# Estabelecimento Prisional



## Ediroa

A quién pueda ayudarme 

¿cómo se dice "Estabelecimiento Prisional Regional" en español?

Sé que es una cárcel o prisión, pero es que como el nombre es tan largo ando un poco despistada. Se me hace raro traducirlo simplemente como cárcel o prisión.

¡Gracias!


----------



## Grekh

Prisión municipal podría ser una opción


----------



## Vanda

Ediroa, você deseja uma palavra em espanhol mesmo, não é? Quando for assim, você pode postar diretamente no fórum Solo Español onde mais nativos estão habilitados a ajudá-la, ok?


----------



## Ediroa

Tá, muito obrigado.


----------



## Ediroa

Grekh, muchas gracias, creo que podría traducirlo así.


----------



## Lems

Ediroa said:
			
		

> A quién pueda ayudarme
> 
> ¿cómo se dice "Estabelecimiento Prisional Regional" en español?
> 
> Sé que es una cárcel o prisión, pero es que como el nombre es tan largo ando un poco despistada. Se me hace raro traducirlo simplemente como cárcel o prisión.
> 
> ¡Gracias!


¡Hola, Ediroa!

Así es como la mídia actual en Brasil hace: decir cosas sencillas de forma rebuscada para parecer más inteligente...  

Lems
_________________
Casamento é uma relação de duas pessoas na qual uma delas está sempre certa e a outra é o marido!


----------



## Ediroa

Muy bueno Lems! rsrsrsrs


----------



## Natividad Martinez-Lazaro

También en España nos gusta poner nombres rimbombantes. Las cárceles se llaman ahora centros penitenciarios. Así que yo lo traduciria por "Centro Penitenciario Regional". No municipal, porque la región es un territorio mayor que el de un municipio; generalmente una región está formada por varios municipios.
Espero que te sirva.


----------



## Ediroa

Gracias Nati!
Me gusta eso de "Centro Penitenciario" sobre lo de regional o municipal no sabría qué decirte porque la frase continuaba "...Instalado na Policia Judiaciária de Lisboa". A lo mejor tienes alguna otra sugerencia.


----------



## Natividad Martinez-Lazaro

Creo que como en portugués está dicho regional habría que traducirlo por regional.
Por otra parte es muy raro que haya una carcel para un sólo municipio.
Saludos


----------



## Tomby

*Centro Penitenciario* ou popularmente *prisión *ou* cárcel*.
"Talego" (gíria gatuna).


----------



## Ediroa

Tombatossals said:
			
		

> *Centro Penitenciario* ou popularmente *prisión *ou* cárcel*.
> "Talego" (gíria gatuna).



Creo que al final voy a poner Centro Penitenciario. Talego me parece ligeramente informal para un sumario judicial .

¡Gracias!


----------



## araceli

estabelecimento


----------



## Ediroa

araceli said:
			
		

> estabelecimento


 
Hola Araceli,
no entiendo lo que quieres decir con lo que has escrito, ¿podrías explicármelo?   

Salu2


----------



## araceli

Hola Ediroa:

Es para corregir estabelecimiento.
Tenemos los signos   y  
Saludos.


----------



## Ediroa

Ahhh vale, ya he visto donde está el error, ¡gracias! 

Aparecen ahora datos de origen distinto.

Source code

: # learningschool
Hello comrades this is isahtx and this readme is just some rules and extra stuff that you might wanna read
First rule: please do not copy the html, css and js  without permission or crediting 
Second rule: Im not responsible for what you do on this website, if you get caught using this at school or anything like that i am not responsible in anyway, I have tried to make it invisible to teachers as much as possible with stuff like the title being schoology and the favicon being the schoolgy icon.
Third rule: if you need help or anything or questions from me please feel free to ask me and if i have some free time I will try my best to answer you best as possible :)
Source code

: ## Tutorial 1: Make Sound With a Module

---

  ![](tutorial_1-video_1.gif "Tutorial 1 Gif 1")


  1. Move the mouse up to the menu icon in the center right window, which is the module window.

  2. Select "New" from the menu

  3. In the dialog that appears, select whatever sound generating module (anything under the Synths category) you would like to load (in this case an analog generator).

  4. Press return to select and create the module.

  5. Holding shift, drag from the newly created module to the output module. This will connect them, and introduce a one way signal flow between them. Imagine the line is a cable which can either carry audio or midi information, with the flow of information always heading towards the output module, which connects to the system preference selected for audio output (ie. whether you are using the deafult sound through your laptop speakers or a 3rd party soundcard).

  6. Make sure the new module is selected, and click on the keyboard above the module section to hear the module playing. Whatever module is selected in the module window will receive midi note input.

¿Podrías entonces explicarme por qué hay dos grafías distintas en este hilo?: http://forum.wordreference.com/showthread.php?t=200097

Obrigado!


----------



## araceli

Interesante, aunque no es la misma palabra y, como dicen, la encontraron en un diccionario y en un escrito portugués...
Podría tratarse de un error, ¿por qué no? Hay errores que repetimos más de una vez.
Tal vez se trate de una jerga jurídica...
Yo lo que sé que la terminación -miento se transforma en *-mento* en portugués: *nascimento, sentimento, movimento*
Consulté en tres diccionarios, para verificar.
Saludos.


----------